I was born with a sweet tooth. It’s easier to indulge it than deny it. I like to think that most things happen for a reason.
In this case, my sweet tooth guided me to a delectable chocolate cookie made of whole foods rather than processed sugar. Vegan, raw, gluten-free, dairy-free by happy accident. The chocolate is real and unprocessed and the title is debatable. Some call them power balls, others call them raw truffles, and others flatten them into a pan and call them bars.
There are hundreds of recipes for raw fruit and nut cookies/balls/truffles/bars on the internet. I’ve tried a few. You can buy them in stores, like the LARABAR, and though wickedly convenient, they will never be as good as homemade. (There are very few worthwhile shortcuts in life, I think.)

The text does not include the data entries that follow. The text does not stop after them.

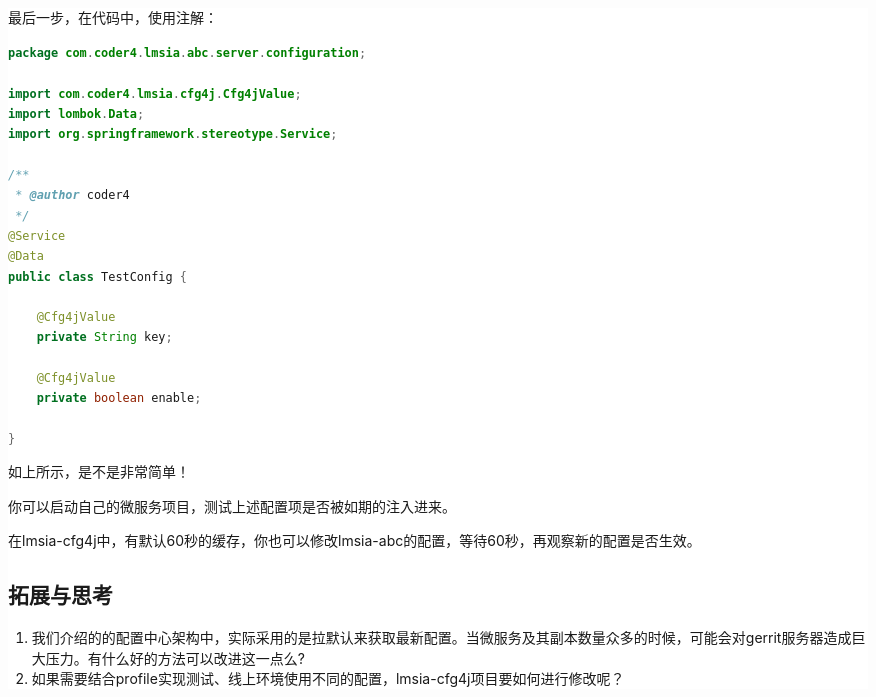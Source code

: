 最后一步，在代码中，使用注解：
```java
package com.coder4.lmsia.abc.server.configuration;

import com.coder4.lmsia.cfg4j.Cfg4jValue;
import lombok.Data;
import org.springframework.stereotype.Service;

/**
 * @author coder4
 */
@Service
@Data
public class TestConfig {

    @Cfg4jValue
    private String key;

    @Cfg4jValue
    private boolean enable;

}
```

如上所示，是不是非常简单！

你可以启动自己的微服务项目，测试上述配置项是否被如期的注入进来。

在lmsia-cfg4j中，有默认60秒的缓存，你也可以修改lmsia-abc的配置，等待60秒，再观察新的配置是否生效。

## 拓展与思考

1. 我们介绍的的配置中心架构中，实际采用的是拉默认来获取最新配置。当微服务及其副本数量众多的时候，可能会对gerrit服务器造成巨大压力。有什么好的方法可以改进这一点么?
2. 如果需要结合profile实现测试、线上环境使用不同的配置，lmsia-cfg4j项目要如何进行修改呢？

I’ve experimented and tasted and perfected this recipe according to my tastes. For me, it is better than anything containing sugar or wheat or dairy. The flavors are richer, more complex. Satisfying and wholesome in a way that Mrs. Fields or Otis Spunkmeyer could never have believed.

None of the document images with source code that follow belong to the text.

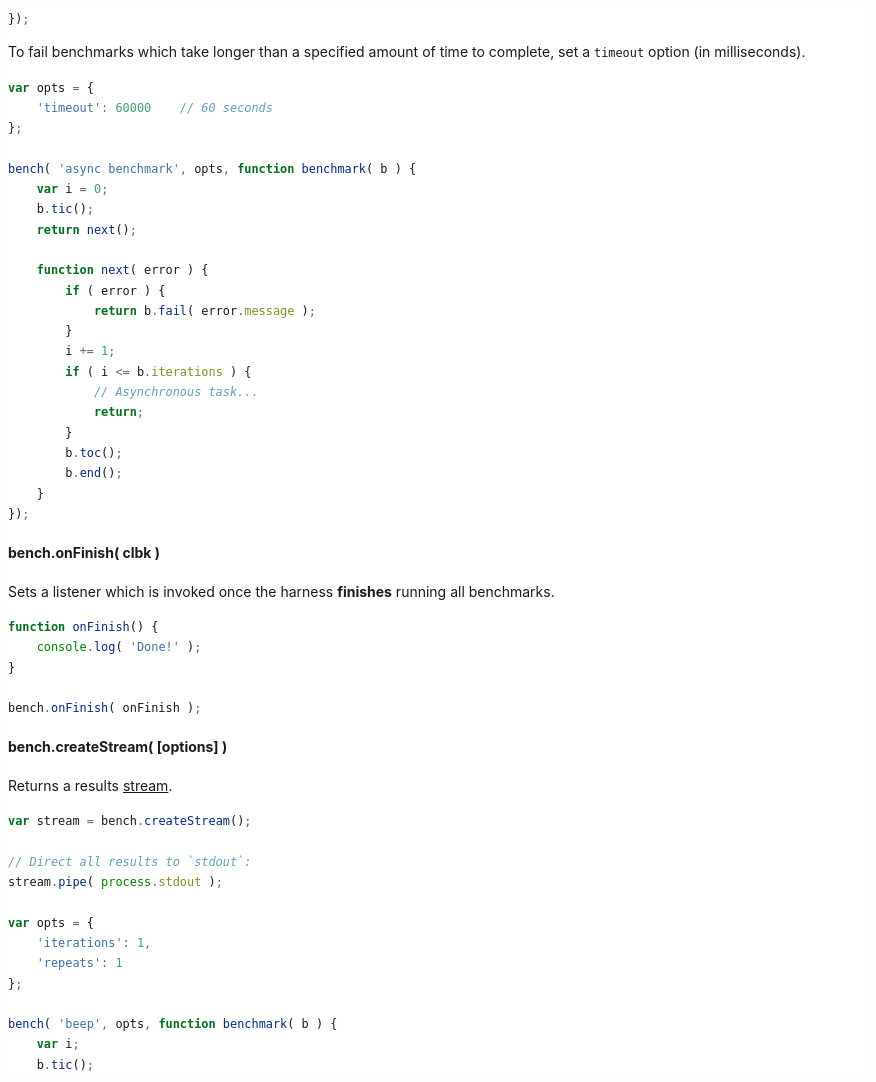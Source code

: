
 ```javascript
});
```

To fail benchmarks which take longer than a specified amount of time to complete, set a `timeout` option (in milliseconds).



```javascript
var opts = {
    'timeout': 60000    // 60 seconds
};

bench( 'async benchmark', opts, function benchmark( b ) {
    var i = 0;
    b.tic();
    return next();

    function next( error ) {
        if ( error ) {
            return b.fail( error.message );
        }
        i += 1;
        if ( i <= b.iterations ) {
            // Asynchronous task...
            return;
        }
        b.toc();
        b.end();
    }
});
```

<a name="bench-onfinish"></a>

#### bench.onFinish( clbk )

Sets a listener which is invoked once the harness **finishes** running all benchmarks.

```javascript
function onFinish() {
    console.log( 'Done!' );
}

bench.onFinish( onFinish );
```

<a name="bench-createstream"></a>

#### bench.createStream( \[options] )

Returns a results [stream][nodejs-stream].



```javascript
var stream = bench.createStream();

// Direct all results to `stdout`:
stream.pipe( process.stdout );

var opts = {
    'iterations': 1,
    'repeats': 1
};

bench( 'beep', opts, function benchmark( b ) {
    var i;
    b.tic();
```

[tap]: http://testanything.org/tap-version-13-specification.html
[yaml]: http://www.yaml.org/
[nodejs-stream]: https://nodejs.org/api/stream.html
[nodejs-writable-stream]: https://nodejs.org/api/stream.html#stream_writable_streams
[@stdlib/streams/utils/transform]: https://github.com/stdlib-js/stdlib/tree/develop/lib/node_modules/%40stdlib/streams/utils/transform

To make these divine treats, combine in a food processor:
1 cup raw cashews
1 cup Medjool dates, pitted
3/4 cup shredded coconut + extra coconut for rolling the balls in
3/4 cup raw cacao nibs
1 cup almond meal (or ground flaxseed or oat bran or rolled oats or another flour-y like substance)
1/2 cup raw almond butter
2 tablespoons coconut oil
1 teaspoon sea salt
When all of the ingredients have blended to make a thick paste-like substance. Pull off one inch sections and roll them between your palms until they become smooth balls. Roll the balls in shredded coconut and refrigerate to set.
That’s it! I’d love to hear if you make them, and how yours turn out. Please customize the recipe according to your tastes. There is no wrong answer to a chocolate craving when it is met by whole foods.